--- Extracted information ---

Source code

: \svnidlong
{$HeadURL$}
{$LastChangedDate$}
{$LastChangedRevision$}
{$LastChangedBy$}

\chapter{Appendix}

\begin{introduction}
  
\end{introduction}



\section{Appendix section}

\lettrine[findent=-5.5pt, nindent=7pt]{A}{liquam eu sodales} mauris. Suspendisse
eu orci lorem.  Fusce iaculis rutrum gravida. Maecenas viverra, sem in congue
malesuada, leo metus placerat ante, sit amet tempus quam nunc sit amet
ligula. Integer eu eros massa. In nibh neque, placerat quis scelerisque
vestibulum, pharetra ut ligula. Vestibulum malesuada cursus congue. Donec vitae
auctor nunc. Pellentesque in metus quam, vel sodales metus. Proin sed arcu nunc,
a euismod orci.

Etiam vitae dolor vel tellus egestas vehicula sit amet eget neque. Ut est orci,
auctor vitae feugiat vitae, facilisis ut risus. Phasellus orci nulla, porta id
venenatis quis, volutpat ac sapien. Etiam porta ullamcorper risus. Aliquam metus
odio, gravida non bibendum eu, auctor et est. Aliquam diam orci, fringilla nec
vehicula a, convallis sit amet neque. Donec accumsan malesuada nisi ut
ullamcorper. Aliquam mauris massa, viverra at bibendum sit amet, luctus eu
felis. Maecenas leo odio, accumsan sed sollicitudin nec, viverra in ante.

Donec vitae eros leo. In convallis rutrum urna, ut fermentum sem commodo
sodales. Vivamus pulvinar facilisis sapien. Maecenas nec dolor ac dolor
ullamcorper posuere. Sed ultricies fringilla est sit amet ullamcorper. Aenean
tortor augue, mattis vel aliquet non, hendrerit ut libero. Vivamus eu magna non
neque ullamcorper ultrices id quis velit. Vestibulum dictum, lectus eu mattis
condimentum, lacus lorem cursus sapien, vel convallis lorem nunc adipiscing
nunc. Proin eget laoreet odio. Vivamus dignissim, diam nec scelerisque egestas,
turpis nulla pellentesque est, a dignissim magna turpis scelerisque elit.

---

#### [What the task requires]
From the entries above, extract every line where the word "dignissim" appears.

#### [The answer]
nunc. Proin eget laoreet odio. Vivamus dignissim, diam nec scelerisque egestas,
turpis nulla pellentesque est, a dignissim magna turpis scelerisque elit.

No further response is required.